- DIRECTIONS:
Every line of the data that contains the string "states" must be copied.

BEGIN

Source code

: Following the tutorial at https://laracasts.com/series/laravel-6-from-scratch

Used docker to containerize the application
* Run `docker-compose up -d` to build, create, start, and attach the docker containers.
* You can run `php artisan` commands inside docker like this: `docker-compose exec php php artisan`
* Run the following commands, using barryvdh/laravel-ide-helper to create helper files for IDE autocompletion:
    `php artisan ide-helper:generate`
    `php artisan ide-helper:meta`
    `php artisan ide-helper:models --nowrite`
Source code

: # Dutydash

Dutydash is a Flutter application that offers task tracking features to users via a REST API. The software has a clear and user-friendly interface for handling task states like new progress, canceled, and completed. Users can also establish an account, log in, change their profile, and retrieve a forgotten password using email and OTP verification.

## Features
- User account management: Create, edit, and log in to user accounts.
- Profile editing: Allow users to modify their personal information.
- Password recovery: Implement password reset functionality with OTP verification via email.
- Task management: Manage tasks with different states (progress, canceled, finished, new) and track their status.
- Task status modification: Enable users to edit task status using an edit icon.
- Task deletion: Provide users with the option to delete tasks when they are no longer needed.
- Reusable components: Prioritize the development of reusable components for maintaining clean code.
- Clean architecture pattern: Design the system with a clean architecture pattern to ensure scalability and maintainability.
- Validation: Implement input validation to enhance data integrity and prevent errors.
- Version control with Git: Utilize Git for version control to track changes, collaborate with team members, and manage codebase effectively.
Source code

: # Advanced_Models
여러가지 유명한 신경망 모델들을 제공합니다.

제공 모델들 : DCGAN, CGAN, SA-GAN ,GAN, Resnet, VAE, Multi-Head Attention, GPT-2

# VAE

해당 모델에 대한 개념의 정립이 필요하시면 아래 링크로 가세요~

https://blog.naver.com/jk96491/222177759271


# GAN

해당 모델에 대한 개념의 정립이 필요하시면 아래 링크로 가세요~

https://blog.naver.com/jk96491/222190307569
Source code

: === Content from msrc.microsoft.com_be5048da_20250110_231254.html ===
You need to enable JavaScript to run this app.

END

- SOLUTION TO THE PROBLEM:
Dutydash is a Flutter application that offers task tracking features to users via a REST API. The software has a clear and user-friendly interface for handling task states like new progress, canceled, and completed. Users can also establish an account, log in, change their profile, and retrieve a forgotten password using email and OTP verification.
- Task management: Manage tasks with different states (progress, canceled, finished, new) and track their status.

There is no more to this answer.